Sistem Endokrin

Intoleransi Agama Pengaruhi Hormon Ini dalam Tubuh

dr. Nadia Octavia, 19 Feb 2018

Ditinjau Oleh Tim Medis Klikdokter

Tindak intoleransi agama ternyata dapat memengaruhi hormon di dalam tubuh Anda.

Intoleransi Agama Pengaruhi Hormon Ini dalam Tubuh

Tindak intoleransi agama kembali terjadi di Indonesia. Kadang, hal ini memicu pertengkaran dan perselisihan di antara beberapa pihak. Tanpa sadar, luapan amarah dan kebencian dari dalam diri memengaruhi hormon tubuh.

Berdasarkan studi dari University of Valencia di Spanyol, ketika sedang marah (karena masalah apa saja, termasuk intoleransi agama), tubuh mengalami peningkatan denyut jantung, tekanan darah, produksi hormon testosteron, penurunan hormon kortisol (hormon stres), dan otak kiri lebih terstimulasi.

Luapan emosi dapat memengaruhi sistem saraf otonom di tubuh, sehingga mengontrol respons jantung dan sistem endokrin. Selain itu, aktivitas di otak, terutama lobus frontal dan temporal, juga akan terpengaruh.

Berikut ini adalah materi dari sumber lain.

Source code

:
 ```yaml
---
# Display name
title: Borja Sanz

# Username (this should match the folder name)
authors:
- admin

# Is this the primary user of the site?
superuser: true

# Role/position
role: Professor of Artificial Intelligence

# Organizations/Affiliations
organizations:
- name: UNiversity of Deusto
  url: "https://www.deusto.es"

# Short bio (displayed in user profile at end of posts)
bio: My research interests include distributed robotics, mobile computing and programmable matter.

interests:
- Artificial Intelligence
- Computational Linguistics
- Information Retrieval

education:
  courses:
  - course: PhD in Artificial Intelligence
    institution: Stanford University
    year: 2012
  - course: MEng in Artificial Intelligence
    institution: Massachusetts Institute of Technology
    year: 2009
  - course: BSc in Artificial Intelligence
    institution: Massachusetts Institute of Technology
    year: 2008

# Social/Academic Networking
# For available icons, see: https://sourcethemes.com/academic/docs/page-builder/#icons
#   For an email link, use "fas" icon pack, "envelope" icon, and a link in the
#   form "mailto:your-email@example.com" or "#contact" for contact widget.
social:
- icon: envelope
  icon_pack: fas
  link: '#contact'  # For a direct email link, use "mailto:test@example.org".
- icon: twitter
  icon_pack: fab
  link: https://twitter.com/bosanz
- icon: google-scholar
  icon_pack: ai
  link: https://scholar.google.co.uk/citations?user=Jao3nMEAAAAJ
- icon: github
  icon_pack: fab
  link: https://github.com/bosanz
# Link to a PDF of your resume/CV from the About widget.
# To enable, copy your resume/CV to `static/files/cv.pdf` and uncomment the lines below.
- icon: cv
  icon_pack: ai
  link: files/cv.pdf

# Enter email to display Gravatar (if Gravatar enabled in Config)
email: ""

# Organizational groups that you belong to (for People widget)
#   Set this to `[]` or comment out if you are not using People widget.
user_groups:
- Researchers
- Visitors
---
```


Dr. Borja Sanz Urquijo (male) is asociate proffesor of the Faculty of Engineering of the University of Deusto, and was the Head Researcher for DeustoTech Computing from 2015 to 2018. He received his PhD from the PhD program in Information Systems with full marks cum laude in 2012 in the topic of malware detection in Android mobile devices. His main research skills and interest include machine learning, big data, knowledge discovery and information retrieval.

Marah bisa picu reaksi hormon

Penelitian ini dilakukan pada 30 pria yang ditempatkan pada situasi sehari-hari yang memicu rasa marah. Sebelum dan tepat sesudah responden dipicu untuk marah, dilakukan pengukuran tekanan darah, denyut jantung, hormon kortisol, hormon testosteron dan aktivitas otak.

Hasilnya, seperti yang dipublikasikan di jurnal Hormones and Behavior, terjadi sejumlah perubahan dalam tubuh, yaitu terjadi peningkatan tekanan darah, denyut jantung, produksi hormon testosteron dan penurunan kadar hormon kortisol.

Sementara itu, berdasarkan sumber dari Mayo Clinic di Amerika Serikat, ada sedikit perbedaan dengan studi yang dilakukan oleh University of Valencia. Mayo Clinic menyebutkan bahwa bentuk kemarahan apa pun, mulai dari rasa frustrasi, kesal, hingga emosi marah tak terkontrol dapat memengaruhi emosi, fisik, dan aktivitas di otak.

Saat seseorang sedang marah, amigdala (terletak di antara lobus temporal otak) akan terangsang. Amigdala akan mengontrol emosi dan respons seseorang terhadap reaksi yang diterima. Misalnya, reaksi yang akan dikeluarkan spontan dan berpikir belakangan.

Efek domino dari rasa marah akan berlanjut pada kelenjar adrenal di tubuh yang mengontrol hormon adrenalin dan kortisol. Saat seseorang merasa sangat marah dan kesal, terjadi peningkatan kedua hormon ini. Anda pun menjadi lebih berenergi dan menggebu-gebu. Tekanan darah, ambang nyeri, suhu tubuh, napas, dan denyut jantung akan meningkat. Pupil mata juga akan berdilatasi atau membesar.

Respon tubuh ketika Anda marah

Para peneliti di University of Calgary, Alberta, Kanada menyebutkan bahwa suplai kemarahan secara terus-menerus akan “membingungkan” hippocampus (bagian otak yang merespons stres), dan membuat seseorang tidak mampu mengontrol rasa marah dalam jangka panjang.

Jika hal ini berlanjut terus-menerus, Anda lebih berisiko mengalami depresi, gangguan cemas, gangguan tidur, peningkatan tekanan darah, peningkatan risiko penyakit jantung, masalah di kulit seperti peningkatan risiko timbulnya jerawat, nyeri kepala atau migrain, dan gangguan saluran cerna.

Selain itu, saat sedang marah atau stres, tubuh akan mengeluarkan respons berupa peningkatan asam lemak dan gula darah untuk membentuk cadangan energi “darurat”. Jika berlangsung terus-menerus, asam lemak yang dikeluarkan dapat membuat timbunan lemak di pembuluh darah arteri. Maka tak heran bila orang yang sering marah-marah identik dengan penyakit jantung. 

Jadi, apa pun kondisi atau masalah yang sedang menimpa, baik isu intoleransi agama atau masalah lainnya, cobalah untuk menenangkan diri terlebih dahulu. Sebelum langsung mengeluarkan respons yang akan Anda sesali di kemudian hari, lebih baik berdiam diri.